> _What you are asked to do_: All lines holding the word "pnpm" are to be copied from the records beneath.

> _Supplied data_:
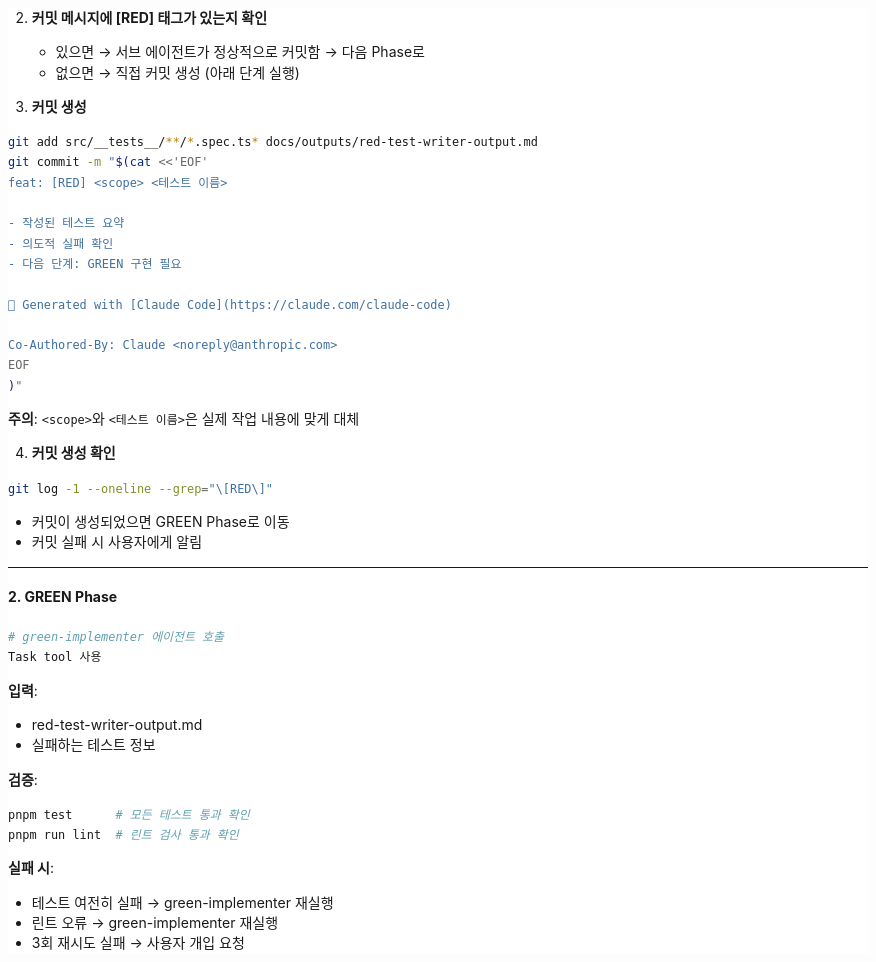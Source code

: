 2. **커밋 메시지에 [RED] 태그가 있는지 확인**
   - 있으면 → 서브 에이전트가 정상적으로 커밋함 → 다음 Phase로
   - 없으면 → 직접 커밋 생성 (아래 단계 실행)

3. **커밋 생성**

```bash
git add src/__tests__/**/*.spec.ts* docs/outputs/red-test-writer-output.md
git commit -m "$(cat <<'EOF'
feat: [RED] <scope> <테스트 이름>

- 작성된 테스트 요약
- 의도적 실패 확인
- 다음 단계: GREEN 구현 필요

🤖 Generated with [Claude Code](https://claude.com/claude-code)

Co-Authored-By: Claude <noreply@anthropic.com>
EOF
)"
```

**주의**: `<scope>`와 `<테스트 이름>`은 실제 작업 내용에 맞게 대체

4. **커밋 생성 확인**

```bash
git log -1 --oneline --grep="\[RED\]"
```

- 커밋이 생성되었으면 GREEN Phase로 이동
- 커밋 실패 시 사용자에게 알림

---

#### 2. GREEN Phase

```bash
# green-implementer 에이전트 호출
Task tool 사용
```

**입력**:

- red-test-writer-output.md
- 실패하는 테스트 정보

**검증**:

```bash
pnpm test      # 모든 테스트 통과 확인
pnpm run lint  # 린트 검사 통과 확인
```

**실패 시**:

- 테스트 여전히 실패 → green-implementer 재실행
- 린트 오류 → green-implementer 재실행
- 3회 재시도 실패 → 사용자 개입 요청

==

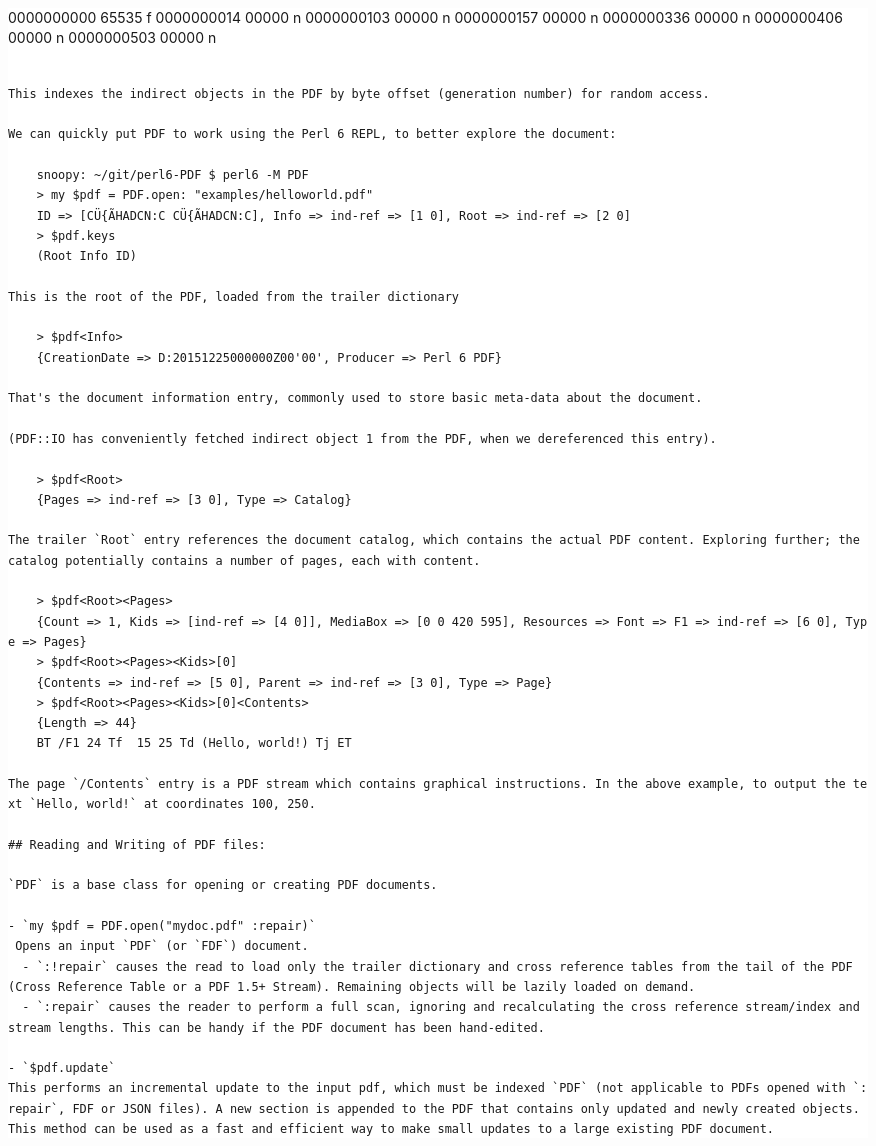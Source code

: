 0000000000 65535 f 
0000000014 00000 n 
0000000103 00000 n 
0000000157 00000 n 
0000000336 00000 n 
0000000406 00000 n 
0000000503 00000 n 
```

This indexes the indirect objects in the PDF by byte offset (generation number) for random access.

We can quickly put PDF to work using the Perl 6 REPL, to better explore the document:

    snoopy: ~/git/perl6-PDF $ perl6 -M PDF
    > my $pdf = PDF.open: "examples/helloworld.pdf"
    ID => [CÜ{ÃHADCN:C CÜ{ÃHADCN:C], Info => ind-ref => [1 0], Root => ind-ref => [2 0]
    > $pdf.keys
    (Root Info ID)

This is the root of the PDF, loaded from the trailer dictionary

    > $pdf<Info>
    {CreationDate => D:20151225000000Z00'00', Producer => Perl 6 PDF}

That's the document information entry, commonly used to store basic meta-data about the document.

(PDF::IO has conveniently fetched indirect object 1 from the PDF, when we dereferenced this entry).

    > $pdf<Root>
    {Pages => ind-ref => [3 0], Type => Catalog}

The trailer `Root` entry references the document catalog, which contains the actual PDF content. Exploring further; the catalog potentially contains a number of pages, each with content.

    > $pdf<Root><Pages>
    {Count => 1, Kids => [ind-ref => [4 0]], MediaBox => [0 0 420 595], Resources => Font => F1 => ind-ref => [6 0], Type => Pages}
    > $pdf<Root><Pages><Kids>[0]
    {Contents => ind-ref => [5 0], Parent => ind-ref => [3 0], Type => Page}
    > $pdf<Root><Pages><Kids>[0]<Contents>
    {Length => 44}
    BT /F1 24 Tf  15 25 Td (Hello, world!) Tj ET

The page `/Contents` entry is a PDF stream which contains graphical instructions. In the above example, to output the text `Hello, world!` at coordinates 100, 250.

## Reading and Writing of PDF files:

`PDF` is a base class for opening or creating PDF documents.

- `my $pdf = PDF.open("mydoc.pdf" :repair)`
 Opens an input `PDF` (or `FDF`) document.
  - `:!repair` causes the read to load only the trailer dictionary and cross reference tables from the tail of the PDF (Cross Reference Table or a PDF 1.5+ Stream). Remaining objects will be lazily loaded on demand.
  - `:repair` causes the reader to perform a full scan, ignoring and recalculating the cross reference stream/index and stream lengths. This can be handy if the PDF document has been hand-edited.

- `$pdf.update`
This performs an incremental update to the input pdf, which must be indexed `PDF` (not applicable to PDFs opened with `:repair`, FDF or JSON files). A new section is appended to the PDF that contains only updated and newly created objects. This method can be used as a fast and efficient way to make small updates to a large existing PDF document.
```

> _Solved problem_:
pnpm test      # 모든 테스트 통과 확인
pnpm run lint  # 린트 검사 통과 확인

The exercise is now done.